• [DATA]
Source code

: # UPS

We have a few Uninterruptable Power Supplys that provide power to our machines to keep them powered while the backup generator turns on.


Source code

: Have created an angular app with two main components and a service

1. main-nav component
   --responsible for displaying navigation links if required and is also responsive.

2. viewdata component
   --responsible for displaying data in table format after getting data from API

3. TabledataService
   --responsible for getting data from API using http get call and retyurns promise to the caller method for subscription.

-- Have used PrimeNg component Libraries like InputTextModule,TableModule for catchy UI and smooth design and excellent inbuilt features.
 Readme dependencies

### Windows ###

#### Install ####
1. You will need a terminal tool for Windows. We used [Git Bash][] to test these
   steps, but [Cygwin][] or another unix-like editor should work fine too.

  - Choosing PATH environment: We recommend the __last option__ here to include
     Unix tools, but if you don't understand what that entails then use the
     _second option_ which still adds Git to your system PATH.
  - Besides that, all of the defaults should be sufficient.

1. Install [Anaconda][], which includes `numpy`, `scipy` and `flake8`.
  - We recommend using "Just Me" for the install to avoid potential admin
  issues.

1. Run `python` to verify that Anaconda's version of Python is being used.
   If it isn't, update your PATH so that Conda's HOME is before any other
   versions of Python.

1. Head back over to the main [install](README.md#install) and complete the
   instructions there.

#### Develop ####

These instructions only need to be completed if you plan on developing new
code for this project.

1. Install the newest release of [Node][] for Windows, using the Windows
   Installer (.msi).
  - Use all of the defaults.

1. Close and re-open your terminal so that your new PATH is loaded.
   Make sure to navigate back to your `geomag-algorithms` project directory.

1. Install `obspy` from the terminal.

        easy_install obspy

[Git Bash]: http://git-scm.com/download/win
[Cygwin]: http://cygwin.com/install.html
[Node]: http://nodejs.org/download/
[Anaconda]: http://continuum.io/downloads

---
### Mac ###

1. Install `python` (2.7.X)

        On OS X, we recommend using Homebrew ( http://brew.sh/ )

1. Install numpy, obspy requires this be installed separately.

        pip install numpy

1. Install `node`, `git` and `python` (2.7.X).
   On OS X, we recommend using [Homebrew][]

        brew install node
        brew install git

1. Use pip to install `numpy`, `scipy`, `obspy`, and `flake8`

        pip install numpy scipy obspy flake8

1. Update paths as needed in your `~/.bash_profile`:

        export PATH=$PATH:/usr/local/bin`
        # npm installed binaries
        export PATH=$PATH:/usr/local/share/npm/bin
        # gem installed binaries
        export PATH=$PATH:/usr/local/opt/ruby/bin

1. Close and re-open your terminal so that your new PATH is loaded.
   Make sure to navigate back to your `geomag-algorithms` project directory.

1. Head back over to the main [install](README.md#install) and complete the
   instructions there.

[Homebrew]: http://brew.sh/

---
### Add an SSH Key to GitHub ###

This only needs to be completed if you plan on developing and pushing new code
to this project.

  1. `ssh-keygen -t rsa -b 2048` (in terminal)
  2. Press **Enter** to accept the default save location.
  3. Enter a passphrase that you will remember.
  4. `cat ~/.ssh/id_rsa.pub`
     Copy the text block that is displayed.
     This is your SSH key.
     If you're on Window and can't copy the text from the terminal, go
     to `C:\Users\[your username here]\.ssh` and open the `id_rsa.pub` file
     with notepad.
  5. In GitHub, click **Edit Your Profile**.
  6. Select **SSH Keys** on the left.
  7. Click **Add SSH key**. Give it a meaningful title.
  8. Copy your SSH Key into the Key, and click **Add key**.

• [ABOUT THIS TASK]
Above are the entries; copy every line among them that contains the word "only".

• [RESULT FOR THIS TASK]
These instructions only need to be completed if you plan on developing new
This only needs to be completed if you plan on developing and pushing new code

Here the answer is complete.